29 Sep 2026 · 4 min read
What KPIs matter when your media buyer is an AI agent
Most KPI frameworks for media buying were designed when the buyer was a human. Some of those metrics carry forward unchanged when the buyer is an AI agent; a few become more important; and several new ones emerge that the standard framework does not capture at all. The organisations getting this right are distinguishing between the performance of the underlying campaign and the performance of the agent doing the buying, and reporting on both separately.
TL;DR: Campaign performance KPIs largely hold when buying is automated. What changes is the layer above: the metrics that measure the agent's decision quality, deal completion behaviour, and audit trail integrity. These are not optional additions; they are the only way to know whether the automation is working correctly.
Which KPIs stay the same?
Viewability, completion rate, cost per completed view, cost per click, and brand safety metrics carry forward unchanged. These measure the performance of the ad against the audience, not the process of acquiring the inventory.
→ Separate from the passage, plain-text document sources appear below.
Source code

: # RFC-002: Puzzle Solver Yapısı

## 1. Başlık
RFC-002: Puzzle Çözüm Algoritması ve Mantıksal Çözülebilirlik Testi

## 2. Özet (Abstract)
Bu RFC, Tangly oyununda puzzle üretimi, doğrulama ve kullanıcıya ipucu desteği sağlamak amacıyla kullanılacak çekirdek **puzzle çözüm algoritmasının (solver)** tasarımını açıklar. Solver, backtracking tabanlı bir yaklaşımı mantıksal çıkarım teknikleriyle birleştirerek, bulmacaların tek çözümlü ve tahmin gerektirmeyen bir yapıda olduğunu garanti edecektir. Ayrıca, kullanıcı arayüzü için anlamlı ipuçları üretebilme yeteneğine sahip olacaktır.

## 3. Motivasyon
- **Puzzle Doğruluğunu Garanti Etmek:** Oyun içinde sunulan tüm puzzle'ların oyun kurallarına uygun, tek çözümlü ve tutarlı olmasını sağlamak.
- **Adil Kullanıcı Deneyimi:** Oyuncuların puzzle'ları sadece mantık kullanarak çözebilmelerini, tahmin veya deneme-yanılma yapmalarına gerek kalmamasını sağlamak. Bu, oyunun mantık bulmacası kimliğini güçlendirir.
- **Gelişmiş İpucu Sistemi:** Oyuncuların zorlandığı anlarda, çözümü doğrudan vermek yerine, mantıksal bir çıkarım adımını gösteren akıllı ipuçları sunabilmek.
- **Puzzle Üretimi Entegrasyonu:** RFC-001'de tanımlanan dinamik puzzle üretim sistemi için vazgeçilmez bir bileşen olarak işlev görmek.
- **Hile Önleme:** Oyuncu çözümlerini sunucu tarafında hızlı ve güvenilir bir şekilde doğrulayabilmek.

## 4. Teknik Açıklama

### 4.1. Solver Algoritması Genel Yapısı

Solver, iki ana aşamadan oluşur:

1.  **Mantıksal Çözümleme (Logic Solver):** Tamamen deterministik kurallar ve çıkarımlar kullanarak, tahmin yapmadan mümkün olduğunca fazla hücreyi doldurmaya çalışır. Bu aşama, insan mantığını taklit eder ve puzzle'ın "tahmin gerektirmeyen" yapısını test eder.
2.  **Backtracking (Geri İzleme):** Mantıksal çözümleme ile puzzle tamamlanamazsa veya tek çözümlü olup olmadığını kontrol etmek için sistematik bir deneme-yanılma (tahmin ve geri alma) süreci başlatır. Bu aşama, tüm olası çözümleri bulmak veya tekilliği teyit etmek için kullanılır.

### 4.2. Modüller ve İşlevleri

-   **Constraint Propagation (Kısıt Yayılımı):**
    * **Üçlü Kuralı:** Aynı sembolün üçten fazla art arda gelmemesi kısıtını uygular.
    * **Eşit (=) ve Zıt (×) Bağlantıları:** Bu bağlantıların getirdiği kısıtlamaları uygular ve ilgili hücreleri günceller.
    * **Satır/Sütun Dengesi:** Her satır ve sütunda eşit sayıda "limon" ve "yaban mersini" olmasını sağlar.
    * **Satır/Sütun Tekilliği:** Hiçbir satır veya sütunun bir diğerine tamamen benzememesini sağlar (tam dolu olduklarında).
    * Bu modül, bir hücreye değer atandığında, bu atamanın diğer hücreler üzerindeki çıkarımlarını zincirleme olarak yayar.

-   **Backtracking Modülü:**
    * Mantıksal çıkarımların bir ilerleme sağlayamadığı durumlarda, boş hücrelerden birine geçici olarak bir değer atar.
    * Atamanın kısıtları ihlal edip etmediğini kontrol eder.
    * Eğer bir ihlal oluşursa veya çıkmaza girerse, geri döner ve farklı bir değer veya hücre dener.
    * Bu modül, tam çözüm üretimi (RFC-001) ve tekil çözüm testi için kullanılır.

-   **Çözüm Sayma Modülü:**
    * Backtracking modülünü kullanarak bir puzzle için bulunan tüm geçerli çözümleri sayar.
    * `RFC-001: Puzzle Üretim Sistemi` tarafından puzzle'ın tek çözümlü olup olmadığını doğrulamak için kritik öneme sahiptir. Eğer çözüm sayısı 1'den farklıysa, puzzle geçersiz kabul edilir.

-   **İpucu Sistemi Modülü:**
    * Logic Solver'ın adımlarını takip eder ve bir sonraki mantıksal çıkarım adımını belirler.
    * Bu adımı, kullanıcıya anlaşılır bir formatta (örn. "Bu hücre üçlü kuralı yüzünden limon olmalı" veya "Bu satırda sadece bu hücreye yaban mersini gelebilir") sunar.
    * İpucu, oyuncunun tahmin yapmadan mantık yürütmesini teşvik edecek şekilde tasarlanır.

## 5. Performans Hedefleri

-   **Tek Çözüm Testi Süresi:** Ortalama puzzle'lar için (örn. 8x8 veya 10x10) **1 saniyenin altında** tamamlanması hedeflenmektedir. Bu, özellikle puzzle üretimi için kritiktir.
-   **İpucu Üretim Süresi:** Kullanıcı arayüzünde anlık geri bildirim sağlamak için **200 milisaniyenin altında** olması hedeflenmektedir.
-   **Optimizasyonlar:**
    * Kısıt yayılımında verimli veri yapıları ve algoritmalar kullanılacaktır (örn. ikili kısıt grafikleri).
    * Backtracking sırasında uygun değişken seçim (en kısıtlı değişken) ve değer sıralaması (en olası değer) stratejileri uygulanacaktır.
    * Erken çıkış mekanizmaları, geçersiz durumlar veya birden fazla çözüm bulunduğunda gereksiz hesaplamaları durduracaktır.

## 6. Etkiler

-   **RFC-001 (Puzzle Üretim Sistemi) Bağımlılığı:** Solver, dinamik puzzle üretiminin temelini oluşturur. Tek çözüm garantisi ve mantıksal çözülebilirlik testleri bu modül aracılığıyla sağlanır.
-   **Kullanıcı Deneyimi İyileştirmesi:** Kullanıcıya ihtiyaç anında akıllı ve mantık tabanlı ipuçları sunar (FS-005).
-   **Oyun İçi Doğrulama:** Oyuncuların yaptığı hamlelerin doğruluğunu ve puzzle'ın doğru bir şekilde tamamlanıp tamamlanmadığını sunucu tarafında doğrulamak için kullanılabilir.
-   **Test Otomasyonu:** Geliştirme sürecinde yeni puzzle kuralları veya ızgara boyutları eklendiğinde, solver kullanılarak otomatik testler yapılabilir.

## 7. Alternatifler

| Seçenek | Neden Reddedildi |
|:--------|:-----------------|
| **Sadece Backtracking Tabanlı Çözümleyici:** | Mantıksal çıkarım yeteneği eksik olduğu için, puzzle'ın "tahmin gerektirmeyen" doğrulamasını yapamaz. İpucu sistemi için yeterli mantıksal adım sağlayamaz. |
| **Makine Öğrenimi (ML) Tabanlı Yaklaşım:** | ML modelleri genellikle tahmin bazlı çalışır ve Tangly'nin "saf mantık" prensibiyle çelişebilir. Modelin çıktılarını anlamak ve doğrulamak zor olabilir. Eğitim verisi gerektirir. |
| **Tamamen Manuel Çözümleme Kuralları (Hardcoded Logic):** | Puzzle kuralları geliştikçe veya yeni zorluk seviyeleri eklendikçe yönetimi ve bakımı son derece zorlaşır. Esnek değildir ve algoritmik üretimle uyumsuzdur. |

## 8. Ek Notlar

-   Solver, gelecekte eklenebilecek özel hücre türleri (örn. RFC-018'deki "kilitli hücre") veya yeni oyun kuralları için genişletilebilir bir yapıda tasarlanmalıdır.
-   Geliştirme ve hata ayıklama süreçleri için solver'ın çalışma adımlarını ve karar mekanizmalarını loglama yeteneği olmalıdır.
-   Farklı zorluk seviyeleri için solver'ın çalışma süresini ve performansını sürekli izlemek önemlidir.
Whether a human or an agent agreed the deal, the ad either viewed or it did not. Any framework that abandons these in favour of agent-specific metrics has misunderstood where automation sits in the process.
Which KPIs become more important?
Deal completion rate becomes more important, because agents negotiate and close deals at a scale and pace that humans cannot monitor individually. A human buyer who abandons a negotiation is visible to the team; an agent that fails to complete deals may not be. Similarly, deal accuracy (the ratio of deals executed to agreed terms versus deals that required amendment after the fact) becomes a primary metric rather than an audit footnote. Deviation at scale is a signal that the agent's parameters need adjustment, and it is very difficult to catch without systematic measurement.
What new metrics does agent buying introduce?
Three categories of metric emerge that the standard media buying framework does not capture. The first is approval rate: what proportion of agent-proposed deals are approved by the human-in-the-loop before execution, and what proportion are rejected or amended. A low approval rate suggests a misalignment between the agent's parameters and the buyer's actual intent. The second is audit trail completeness: for every deal closed, does the record contain the full decision chain, the agreed terms, and the approval authority? Incomplete audit trails represent an operational and compliance risk that grows with deal volume. The third is agent error rate: the number of deals executed outside approved parameters, expressed as a proportion of total deals. In a production deployment this should be close to zero; if it is not, the agent's configuration requires review.
What does Concourse Bench v1 suggest about agent performance metrics?
Concourse Bench v1 is, to date, the most detailed public benchmarking exercise of AI models performing agentic advertising tasks. The benchmark tested 8 models across 96 attempts, resulting in 55 completions. The distribution of completions is instructive for anyone designing an agent evaluation framework: Sol and Fable completed 12 out of 12 tasks; Opus completed 10 out of 12; Astra and Sonnet completed 9 out of 12; Terra completed 3 out of 12; Luna and Haiku completed 0 out of 12.
The spread from 100% to 0% completion across models on the same task set makes model selection a first-order variable in agent performance, not an implementation detail. Completion rate, in Concourse Bench terms, is the primary metric, and the variance between models suggests it should be measured continuously in production, not assumed from a pre-deployment test against a single model version.
How should teams report on agent-negotiated campaigns?
Reporting should be structured in two distinct layers. The first layer covers campaign performance as standard: delivery, viewability, cost efficiency, and audience metrics. The second layer covers agent performance specifically: deals negotiated, deals completed, deals approved and rejected, audit trail completeness, and error rate. The two layers should be reported separately and reviewed by different owners. Campaign performance sits with the media planning team; agent performance sits with the technology or operations team. Conflating them makes it impossible to isolate whether a performance problem is a campaign problem or an agent configuration problem, which are very different things requiring very different responses.
Alkimi tracks audit trail completeness and deal completion as core metrics in every agent-negotiated campaign, alongside standard campaign performance reporting. Both layers are available to buyers and sellers from the shared DealSheet record, giving each party visibility into the full picture without relying on one side's system log.